About `find(1)`

emphasizing on portability and the very details of a few basic issues

2016-11-01 (see recent changes)

Table of content

Basic issues:

Limit the search to the current directory portably (versus -maxdepth)
You might be able to avoid xargs(1) (-exec ... {} + )
pattern matching vs. filename expansion (-name '*')

Availability and origin of some features:

Where do you need -print
Availability of -ls
...and -path
...and -printf
Omission of path-list
Following symbolic links, -H/-L
Embedded ..{}..

A useful combination of find and shell, and a frequent question about it:

What is the meaning of x in find -exec sh -c '...' x {}?

Pointers to several system independent implementations.

(What else can you do with find?)

Limit the search to the current directory portably

An often recommended way to limit find(1) to one level (i.e., not descending into directories) is using the expression -maxdepth 1.
This expression was introduced by GNU findutils. FreeBSD 4.1, NetBSD 2.0, OpenBSD 2.0 and the AST toolchest adopted this.
Mac OS X implements it since 10.2 (Darwin 6), switching from NetBSD find to FreeBSD 4.5 find.

But it's also possible to do this with the traditional find ¹.

^[1] You need a find utility that offers the expression "-prune".
And nowadays this is generally available, because it had already been introduced with 4.3BSD-Reno and SVR4 (i.e., about 1989).
An exception to this rule is the busybox multi-call binary: it emphasizes on minimalistic replacements. It implements -prune and -maxdepth since june 2007 as a compile time option.
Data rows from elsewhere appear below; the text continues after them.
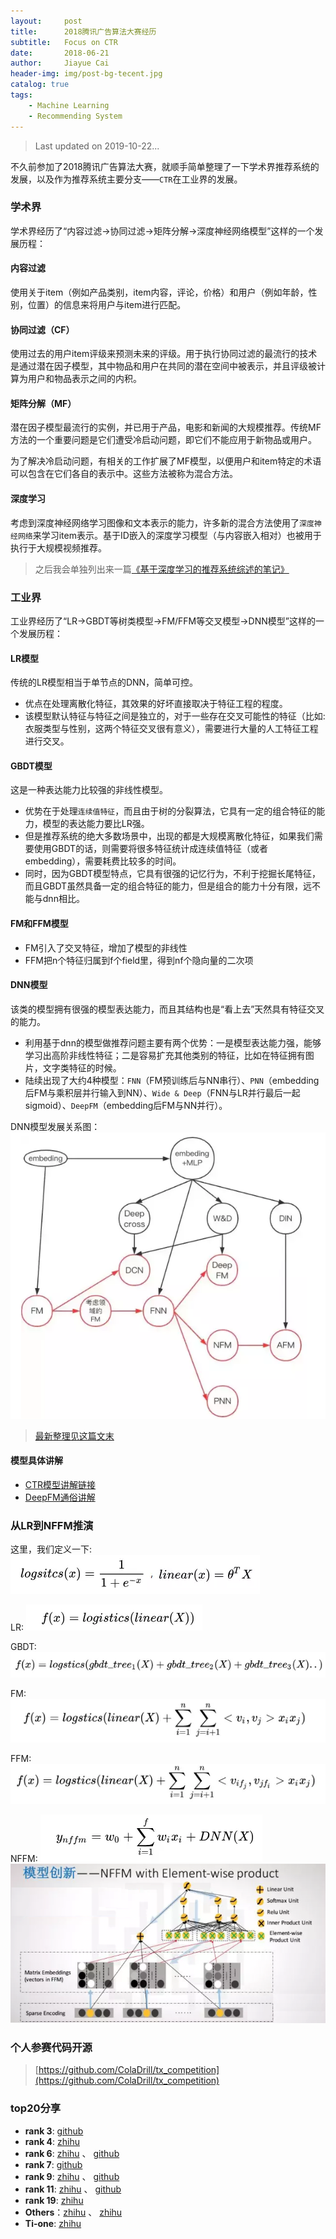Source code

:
 ```yaml
---
layout:     post
title:      2018腾讯广告算法大赛经历
subtitle:   Focus on CTR
date:       2018-06-21
author:     Jiayue Cai
header-img: img/post-bg-tecent.jpg
catalog: true
tags:
    - Machine Learning
    - Recommending System
---
```



> Last updated on 2019-10-22... 

不久前参加了2018腾讯广告算法大赛，就顺手简单整理了一下学术界推荐系统的发展，以及作为推荐系统主要分支——`CTR`在工业界的发展。

### 学术界 

学术界经历了“内容过滤->协同过滤->矩阵分解->深度神经网络模型”这样的一个发展历程：

#### 内容过滤

使用关于item（例如产品类别，item内容，评论，价格）和用户（例如年龄，性别，位置）的信息来将用户与item进行匹配。

#### 协同过滤（CF）

使用过去的用户item评级来预测未来的评级。用于执行协同过滤的最流行的技术是通过潜在因子模型，其中物品和用户在共同的潜在空间中被表示，并且评级被计算为用户和物品表示之间的内积。

#### 矩阵分解（MF）

潜在因子模型最流行的实例，并已用于产品，电影和新闻的大规模推荐。传统MF方法的一个重要问题是它们遭受冷启动问题，即它们不能应用于新物品或用户。

为了解决冷启动问题，有相关的工作扩展了MF模型，以便用户和item特定的术语可以包含在它们各自的表示中。这些方法被称为混合方法。

#### 深度学习

考虑到深度神经网络学习图像和文本表示的能力，许多新的混合方法使用了`深度神经网络`来学习item表示。基于ID嵌入的深度学习模型（与内容嵌入相对）也被用于执行于大规模视频推荐。

> 之后我会单独列出来一篇[《基于深度学习的推荐系统综述的笔记》](https://coladrill.github.io/2018/08/08/%E5%9F%BA%E4%BA%8E%E6%B7%B1%E5%BA%A6%E5%AD%A6%E4%B9%A0%E7%9A%84%E6%8E%A8%E8%8D%90%E7%B3%BB%E7%BB%9F%E7%BB%BC%E8%BF%B0/)

### 工业界

工业界经历了“LR->GBDT等树类模型->FM/FFM等交叉模型->DNN模型”这样的一个发展历程：

#### LR模型

传统的LR模型相当于单节点的DNN，简单可控。
- 优点在处理离散化特征，其效果的好坏直接取决于特征工程的程度。
- 该模型默认特征与特征之间是独立的，对于一些存在交叉可能性的特征（比如: 衣服类型与性别，这两个特征交叉很有意义），需要进行大量的人工特征工程进行交叉。

#### GBDT模型

这是一种表达能力比较强的非线性模型。
- 优势在于处理`连续值特征`，而且由于树的分裂算法，它具有一定的组合特征的能力，模型的表达能力要比LR强。
- 但是推荐系统的绝大多数场景中，出现的都是大规模离散化特征，如果我们需要使用GBDT的话，则需要将很多特征统计成连续值特征（或者embedding），需要耗费比较多的时间。
- 同时，因为GBDT模型特点，它具有很强的记忆行为，不利于挖掘长尾特征，而且GBDT虽然具备一定的组合特征的能力，但是组合的能力十分有限，远不能与dnn相比。

#### FM和FFM模型

- FM引入了交叉特征，增加了模型的非线性
- FFM把n个特征归属到f个field里，得到nf个隐向量的二次项

#### DNN模型

该类的模型拥有很强的模型表达能力，而且其结构也是“看上去”天然具有特征交叉的能力。
- 利用基于dnn的模型做推荐问题主要有两个优势：一是模型表达能力强，能够学习出高阶非线性特征；二是容易扩充其他类别的特征，比如在特征拥有图片，文字类特征的时候。
- 陆续出现了大约4种模型：`FNN`（FM预训练后与NN串行）、`PNN`（embedding后FM与乘积层并行输入到NN）、`Wide & Deep`（FNN与LR并行最后一起sigmoid）、`DeepFM`（embedding后FM与NN并行）。

DNN模型发展关系图：
![](/img/post/20180621/1.png)

> [最新整理见这篇文末](https://coladrill.github.io/2019/08/21/DeepGBM-%E9%92%88%E5%AF%B9%E5%9C%A8%E7%BA%BF%E4%BB%BB%E5%8A%A1%E7%9A%84GBDT2NN/)

#### 模型具体讲解

- [CTR模型讲解链接](https://mp.weixin.qq.com/s?__biz=MzIwMTc4ODE0Mw==&mid=2247490455&idx=2&sn=591ba0ca8dd660ce956ec737a6a277e4&chksm=96e9c417a19e4d0157c77446a727af0bdf27005ae8acfb7f89300f3ec6d56f3493e6984a5d01&mpshare=1&scene=23&srcid=071960wJ6bOpflL1O9ypGbqx#rd)
- [DeepFM通俗讲解](https://cloud.tencent.com/developer/article/1450677)

### 从LR到NFFM推演
  
这里，我们定义一下:
![](/img/post/20180621/2.png)

LR:
![](/img/post/20180621/3.png)

GBDT:
![](/img/post/20180621/4.png)

FM:
![](/img/post/20180621/5.png)

FFM:
![](/img/post/20180621/6.png)

NFFM:
![](/img/post/20180621/7.png)
![](/img/post/20180621/8.png)

### 个人参赛代码开源

> [https://github.com/ColaDrill/tx_competition](https://github.com/ColaDrill/tx_competition)

### top20分享

- **rank 3**: [github](https://github.com/DiligentPanda/Tencent_Ads_Algo_2018)
- **rank 4**: [zhihu](https://zhuanlan.zhihu.com/p/42089584)
- **rank 6**: [zhihu](https://zhuanlan.zhihu.com/p/38443751) 、 [github](https://github.com/nzc/tencent-contest)
- **rank 7**: [github](https://github.com/guoday/Tencent2018_Lookalike_Rank7th)
- **rank 9**: [zhihu](https://zhuanlan.zhihu.com/p/38499275) 、 [github](https://github.com/ouwenjie03/tencent-ad-game)
- **rank 11**: [zhihu](https://zhuanlan.zhihu.com/p/38034501) 、 [github](https://github.com/liupengsay/2018-Tencent-social-advertising-algorithm-contest/tree/master/%E5%84%BF%E9%A1%BB%E6%88%90%E5%90%8D%E9%85%92%E9%A1%BB%E9%86%89_v2)
- **rank 19**: [zhihu](https://zhuanlan.zhihu.com/p/38628579)
- **Others**：[zhihu](https://zhuanlan.zhihu.com/p/38258913) 、 [zhihu](https://zhuanlan.zhihu.com/p/40479648)
- **Ti-one**: [zhihu](https://zhuanlan.zhihu.com/p/39486410)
The portable way to avoid descending is

    $ find .      ! -name . -prune <remaining expressions>
    $ find /etc/. ! -name . -prune <remaining expressions>

The first variant is flawless and the remaining text in this section is about the 2nd variant.

Usually, the second works as well (but I know SVR4.0 v2.1 and Cray Unicos as exception).
(But be very careful with other variants like "find /etc [...]" and "find /etc/ [...]".)

The order of arguments is crucial here, because they are not options but expressions.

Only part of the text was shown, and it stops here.